If a line in the entries below includes "expression", pick it out and copy it.

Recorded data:
[Start of Attachment]

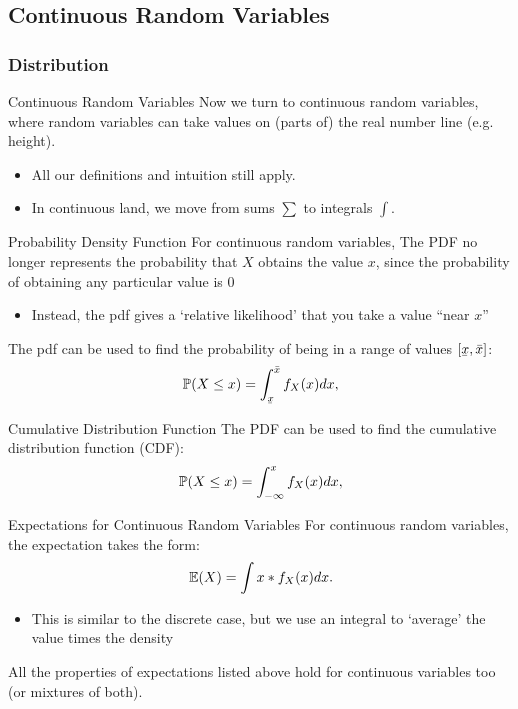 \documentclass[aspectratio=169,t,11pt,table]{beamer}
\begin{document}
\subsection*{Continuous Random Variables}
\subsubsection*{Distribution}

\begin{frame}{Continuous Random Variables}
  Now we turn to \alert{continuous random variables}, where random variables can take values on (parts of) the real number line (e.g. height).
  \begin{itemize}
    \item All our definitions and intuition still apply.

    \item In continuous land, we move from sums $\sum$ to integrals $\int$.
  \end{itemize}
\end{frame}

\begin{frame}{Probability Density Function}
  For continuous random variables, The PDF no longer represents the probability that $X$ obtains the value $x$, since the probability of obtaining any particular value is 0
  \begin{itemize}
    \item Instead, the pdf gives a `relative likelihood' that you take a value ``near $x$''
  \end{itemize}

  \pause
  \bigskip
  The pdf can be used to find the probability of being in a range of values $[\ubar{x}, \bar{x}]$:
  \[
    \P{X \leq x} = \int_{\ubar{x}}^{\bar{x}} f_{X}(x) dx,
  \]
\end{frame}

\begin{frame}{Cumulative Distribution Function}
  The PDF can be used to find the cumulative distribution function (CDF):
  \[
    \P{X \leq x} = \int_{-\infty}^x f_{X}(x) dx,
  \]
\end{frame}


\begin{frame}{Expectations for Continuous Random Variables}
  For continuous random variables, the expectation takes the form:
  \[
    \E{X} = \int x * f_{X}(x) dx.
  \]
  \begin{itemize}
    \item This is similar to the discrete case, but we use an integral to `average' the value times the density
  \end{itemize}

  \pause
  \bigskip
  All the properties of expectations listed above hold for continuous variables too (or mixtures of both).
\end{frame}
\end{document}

[End of Attachment]
[Start of Attachment]

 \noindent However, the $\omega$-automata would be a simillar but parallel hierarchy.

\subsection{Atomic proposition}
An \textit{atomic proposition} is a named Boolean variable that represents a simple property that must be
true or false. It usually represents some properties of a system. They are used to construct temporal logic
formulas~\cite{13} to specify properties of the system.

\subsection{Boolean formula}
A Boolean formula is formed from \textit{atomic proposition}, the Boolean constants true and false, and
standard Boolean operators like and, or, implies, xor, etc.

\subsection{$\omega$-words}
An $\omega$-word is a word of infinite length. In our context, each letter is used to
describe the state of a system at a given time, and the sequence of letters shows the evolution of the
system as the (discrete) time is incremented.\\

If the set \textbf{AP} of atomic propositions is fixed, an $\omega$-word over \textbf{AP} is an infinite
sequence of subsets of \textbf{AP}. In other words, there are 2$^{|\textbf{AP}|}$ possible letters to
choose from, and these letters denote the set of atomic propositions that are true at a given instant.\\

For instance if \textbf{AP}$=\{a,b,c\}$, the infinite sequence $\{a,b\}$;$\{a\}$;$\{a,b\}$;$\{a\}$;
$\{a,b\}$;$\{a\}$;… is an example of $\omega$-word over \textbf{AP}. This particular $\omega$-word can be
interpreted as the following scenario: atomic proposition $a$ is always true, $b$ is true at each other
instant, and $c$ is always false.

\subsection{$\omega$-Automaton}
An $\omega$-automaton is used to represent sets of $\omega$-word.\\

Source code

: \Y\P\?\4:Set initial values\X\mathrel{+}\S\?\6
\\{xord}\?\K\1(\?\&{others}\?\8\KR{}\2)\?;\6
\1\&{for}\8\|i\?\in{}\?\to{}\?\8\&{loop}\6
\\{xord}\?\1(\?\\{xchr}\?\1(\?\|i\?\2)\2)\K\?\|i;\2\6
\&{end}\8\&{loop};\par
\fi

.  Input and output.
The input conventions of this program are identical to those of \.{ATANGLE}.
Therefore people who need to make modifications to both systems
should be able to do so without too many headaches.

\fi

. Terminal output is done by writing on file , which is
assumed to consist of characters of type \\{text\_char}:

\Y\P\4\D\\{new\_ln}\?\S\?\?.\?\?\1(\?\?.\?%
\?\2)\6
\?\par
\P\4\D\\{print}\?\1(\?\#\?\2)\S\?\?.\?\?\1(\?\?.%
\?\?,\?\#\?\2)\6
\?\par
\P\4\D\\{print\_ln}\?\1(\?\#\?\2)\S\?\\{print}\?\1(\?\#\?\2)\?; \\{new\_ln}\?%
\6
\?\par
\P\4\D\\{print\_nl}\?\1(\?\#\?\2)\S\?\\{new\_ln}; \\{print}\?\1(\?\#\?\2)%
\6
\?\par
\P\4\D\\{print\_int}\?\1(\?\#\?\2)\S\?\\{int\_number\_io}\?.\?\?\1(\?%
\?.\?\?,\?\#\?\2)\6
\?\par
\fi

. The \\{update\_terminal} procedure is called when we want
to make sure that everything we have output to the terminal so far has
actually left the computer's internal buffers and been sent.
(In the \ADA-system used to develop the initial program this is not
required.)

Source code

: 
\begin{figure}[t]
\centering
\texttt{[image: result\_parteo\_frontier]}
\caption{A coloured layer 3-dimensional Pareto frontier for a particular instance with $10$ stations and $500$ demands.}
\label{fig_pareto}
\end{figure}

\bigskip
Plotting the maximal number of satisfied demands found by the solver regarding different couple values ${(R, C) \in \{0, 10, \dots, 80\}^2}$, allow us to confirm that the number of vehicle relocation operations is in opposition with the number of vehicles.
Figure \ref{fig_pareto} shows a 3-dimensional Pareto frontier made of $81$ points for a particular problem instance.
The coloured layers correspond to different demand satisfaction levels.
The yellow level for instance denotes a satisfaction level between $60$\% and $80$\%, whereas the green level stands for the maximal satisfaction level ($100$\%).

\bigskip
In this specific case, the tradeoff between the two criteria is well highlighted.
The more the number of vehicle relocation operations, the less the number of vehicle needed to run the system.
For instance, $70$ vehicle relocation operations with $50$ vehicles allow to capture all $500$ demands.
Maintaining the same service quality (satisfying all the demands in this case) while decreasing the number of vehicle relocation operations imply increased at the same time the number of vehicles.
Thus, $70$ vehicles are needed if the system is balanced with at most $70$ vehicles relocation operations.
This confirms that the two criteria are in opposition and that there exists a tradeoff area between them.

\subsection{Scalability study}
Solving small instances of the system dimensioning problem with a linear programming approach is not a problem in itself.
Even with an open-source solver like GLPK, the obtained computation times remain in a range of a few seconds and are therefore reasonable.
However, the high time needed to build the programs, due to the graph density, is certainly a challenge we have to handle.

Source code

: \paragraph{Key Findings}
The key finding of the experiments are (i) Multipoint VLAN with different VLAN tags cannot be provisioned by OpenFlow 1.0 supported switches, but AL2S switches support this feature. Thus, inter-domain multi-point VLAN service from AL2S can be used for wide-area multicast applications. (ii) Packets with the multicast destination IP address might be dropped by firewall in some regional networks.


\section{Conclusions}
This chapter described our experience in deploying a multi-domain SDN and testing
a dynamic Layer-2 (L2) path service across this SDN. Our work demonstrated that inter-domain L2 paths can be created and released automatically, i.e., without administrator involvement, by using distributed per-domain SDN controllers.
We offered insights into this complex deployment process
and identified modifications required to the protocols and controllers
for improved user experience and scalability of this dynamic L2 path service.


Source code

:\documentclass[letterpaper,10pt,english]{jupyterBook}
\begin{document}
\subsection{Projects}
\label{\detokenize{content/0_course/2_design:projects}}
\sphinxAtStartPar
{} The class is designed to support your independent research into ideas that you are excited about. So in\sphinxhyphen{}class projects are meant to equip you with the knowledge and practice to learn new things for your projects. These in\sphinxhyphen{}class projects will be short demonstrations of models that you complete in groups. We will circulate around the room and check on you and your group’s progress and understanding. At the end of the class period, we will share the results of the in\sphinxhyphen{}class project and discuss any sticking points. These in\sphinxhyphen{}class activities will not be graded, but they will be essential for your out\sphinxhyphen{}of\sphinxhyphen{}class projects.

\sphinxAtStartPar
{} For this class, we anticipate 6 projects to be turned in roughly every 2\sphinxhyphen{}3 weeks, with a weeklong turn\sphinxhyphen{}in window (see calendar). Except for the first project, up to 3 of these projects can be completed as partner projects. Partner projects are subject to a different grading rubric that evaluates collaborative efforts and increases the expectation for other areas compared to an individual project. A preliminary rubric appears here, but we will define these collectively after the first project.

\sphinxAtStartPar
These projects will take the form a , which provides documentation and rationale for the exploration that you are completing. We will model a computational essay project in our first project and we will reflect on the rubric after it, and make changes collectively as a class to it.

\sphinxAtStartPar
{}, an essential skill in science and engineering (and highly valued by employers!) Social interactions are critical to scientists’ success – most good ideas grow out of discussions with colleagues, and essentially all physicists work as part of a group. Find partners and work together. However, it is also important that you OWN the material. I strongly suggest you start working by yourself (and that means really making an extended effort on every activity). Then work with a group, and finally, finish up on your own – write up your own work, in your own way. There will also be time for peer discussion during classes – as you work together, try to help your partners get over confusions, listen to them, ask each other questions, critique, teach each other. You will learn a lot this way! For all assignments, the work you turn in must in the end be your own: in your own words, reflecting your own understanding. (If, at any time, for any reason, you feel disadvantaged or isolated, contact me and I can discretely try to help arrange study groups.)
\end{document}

[End of Attachment]
[Start of Attachment]

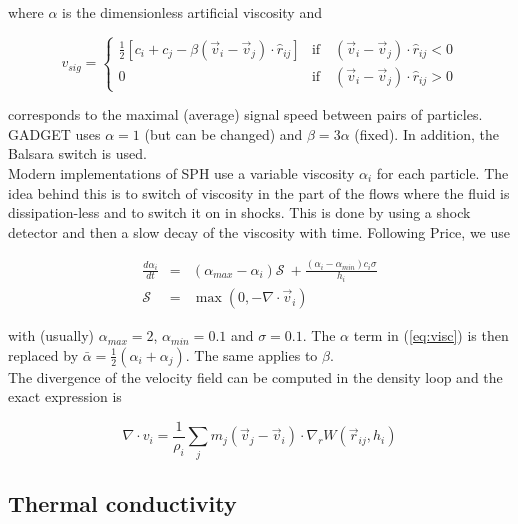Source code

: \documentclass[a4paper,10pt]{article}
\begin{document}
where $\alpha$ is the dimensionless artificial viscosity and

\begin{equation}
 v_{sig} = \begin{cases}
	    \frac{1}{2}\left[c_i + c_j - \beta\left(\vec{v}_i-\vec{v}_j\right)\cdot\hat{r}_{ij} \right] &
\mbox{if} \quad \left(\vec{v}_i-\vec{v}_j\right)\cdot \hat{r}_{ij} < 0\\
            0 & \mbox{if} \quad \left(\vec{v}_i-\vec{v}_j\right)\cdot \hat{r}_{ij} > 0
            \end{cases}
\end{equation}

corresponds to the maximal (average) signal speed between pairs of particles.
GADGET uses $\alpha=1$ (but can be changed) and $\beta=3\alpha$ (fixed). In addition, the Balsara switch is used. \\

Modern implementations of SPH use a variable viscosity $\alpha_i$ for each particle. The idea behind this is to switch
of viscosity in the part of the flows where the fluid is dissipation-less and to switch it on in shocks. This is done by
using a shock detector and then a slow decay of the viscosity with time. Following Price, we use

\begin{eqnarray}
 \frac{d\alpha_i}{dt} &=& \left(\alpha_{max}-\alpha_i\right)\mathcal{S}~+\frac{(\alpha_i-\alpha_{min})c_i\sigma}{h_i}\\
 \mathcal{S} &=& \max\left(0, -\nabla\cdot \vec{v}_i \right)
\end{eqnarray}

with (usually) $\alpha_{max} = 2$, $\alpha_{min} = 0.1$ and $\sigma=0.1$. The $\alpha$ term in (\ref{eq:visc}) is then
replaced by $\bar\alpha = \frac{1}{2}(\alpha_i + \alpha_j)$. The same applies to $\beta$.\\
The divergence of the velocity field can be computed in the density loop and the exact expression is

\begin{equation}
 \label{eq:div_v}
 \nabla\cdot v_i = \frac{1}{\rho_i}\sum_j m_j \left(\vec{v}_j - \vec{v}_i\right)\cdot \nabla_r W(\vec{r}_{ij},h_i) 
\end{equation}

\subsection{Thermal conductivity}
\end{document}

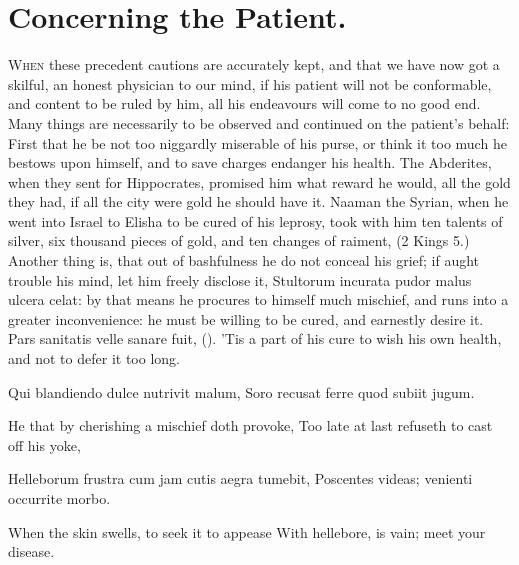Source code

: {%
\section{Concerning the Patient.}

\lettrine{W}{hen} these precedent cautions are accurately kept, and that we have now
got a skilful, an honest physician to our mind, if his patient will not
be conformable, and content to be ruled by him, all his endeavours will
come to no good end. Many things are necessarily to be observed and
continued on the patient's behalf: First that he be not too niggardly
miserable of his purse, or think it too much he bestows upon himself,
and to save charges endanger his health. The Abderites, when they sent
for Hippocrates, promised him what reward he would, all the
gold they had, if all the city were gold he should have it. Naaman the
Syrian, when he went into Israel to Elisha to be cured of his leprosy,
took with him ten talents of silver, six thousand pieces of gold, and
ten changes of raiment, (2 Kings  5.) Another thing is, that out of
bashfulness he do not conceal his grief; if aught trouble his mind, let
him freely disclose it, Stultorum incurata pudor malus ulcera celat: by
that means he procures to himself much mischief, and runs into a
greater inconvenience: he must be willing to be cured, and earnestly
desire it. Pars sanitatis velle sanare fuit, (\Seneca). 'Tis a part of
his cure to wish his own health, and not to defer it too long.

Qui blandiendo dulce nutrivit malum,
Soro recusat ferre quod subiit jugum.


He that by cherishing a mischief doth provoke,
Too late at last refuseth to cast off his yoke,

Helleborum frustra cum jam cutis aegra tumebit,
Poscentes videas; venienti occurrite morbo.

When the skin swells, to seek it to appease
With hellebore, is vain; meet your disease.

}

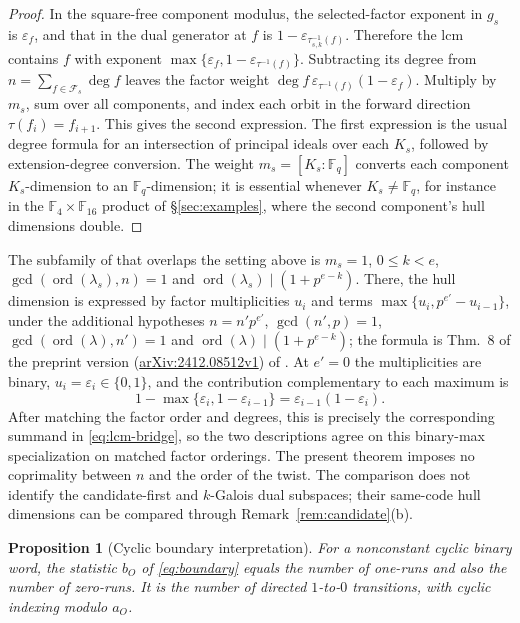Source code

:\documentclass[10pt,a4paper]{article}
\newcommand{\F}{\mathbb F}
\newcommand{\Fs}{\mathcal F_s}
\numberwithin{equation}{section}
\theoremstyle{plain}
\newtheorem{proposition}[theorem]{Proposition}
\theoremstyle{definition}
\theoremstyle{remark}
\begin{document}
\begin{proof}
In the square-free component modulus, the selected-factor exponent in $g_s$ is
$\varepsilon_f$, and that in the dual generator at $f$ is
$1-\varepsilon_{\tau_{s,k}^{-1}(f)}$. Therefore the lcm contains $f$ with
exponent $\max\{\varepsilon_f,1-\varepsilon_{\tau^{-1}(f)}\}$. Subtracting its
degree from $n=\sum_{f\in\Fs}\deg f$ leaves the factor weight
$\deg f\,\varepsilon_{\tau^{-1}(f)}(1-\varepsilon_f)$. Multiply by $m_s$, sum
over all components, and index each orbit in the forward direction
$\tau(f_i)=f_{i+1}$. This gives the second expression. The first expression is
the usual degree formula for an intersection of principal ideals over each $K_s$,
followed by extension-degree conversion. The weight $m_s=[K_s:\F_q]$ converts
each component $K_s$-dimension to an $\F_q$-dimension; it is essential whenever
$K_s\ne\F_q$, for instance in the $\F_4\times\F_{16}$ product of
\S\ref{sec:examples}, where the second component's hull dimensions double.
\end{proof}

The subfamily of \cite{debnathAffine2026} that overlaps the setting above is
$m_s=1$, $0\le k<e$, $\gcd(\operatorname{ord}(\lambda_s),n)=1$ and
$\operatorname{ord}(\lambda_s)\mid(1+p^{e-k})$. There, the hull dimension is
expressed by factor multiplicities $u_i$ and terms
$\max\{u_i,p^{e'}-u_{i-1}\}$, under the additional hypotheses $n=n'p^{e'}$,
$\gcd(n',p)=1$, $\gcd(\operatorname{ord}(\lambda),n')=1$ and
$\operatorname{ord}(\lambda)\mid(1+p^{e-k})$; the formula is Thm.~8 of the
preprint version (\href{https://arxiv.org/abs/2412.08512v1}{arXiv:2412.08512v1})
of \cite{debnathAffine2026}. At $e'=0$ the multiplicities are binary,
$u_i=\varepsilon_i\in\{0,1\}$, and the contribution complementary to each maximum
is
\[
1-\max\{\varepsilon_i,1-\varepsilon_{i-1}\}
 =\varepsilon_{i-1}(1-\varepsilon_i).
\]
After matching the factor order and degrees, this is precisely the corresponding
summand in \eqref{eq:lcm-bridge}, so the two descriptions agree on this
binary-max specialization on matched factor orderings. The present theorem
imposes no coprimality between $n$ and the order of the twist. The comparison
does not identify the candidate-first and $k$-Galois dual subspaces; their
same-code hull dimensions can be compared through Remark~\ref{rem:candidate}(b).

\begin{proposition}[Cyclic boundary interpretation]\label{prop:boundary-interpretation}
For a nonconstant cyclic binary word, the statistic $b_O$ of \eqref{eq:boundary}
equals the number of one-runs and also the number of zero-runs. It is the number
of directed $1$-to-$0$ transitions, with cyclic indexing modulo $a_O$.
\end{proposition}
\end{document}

[End of Attachment]

_TASK OUTPUT_
The divergence of the velocity field can be computed in the density loop and the exact expression is
$\tau(f_i)=f_{i+1}$. This gives the second expression. The first expression is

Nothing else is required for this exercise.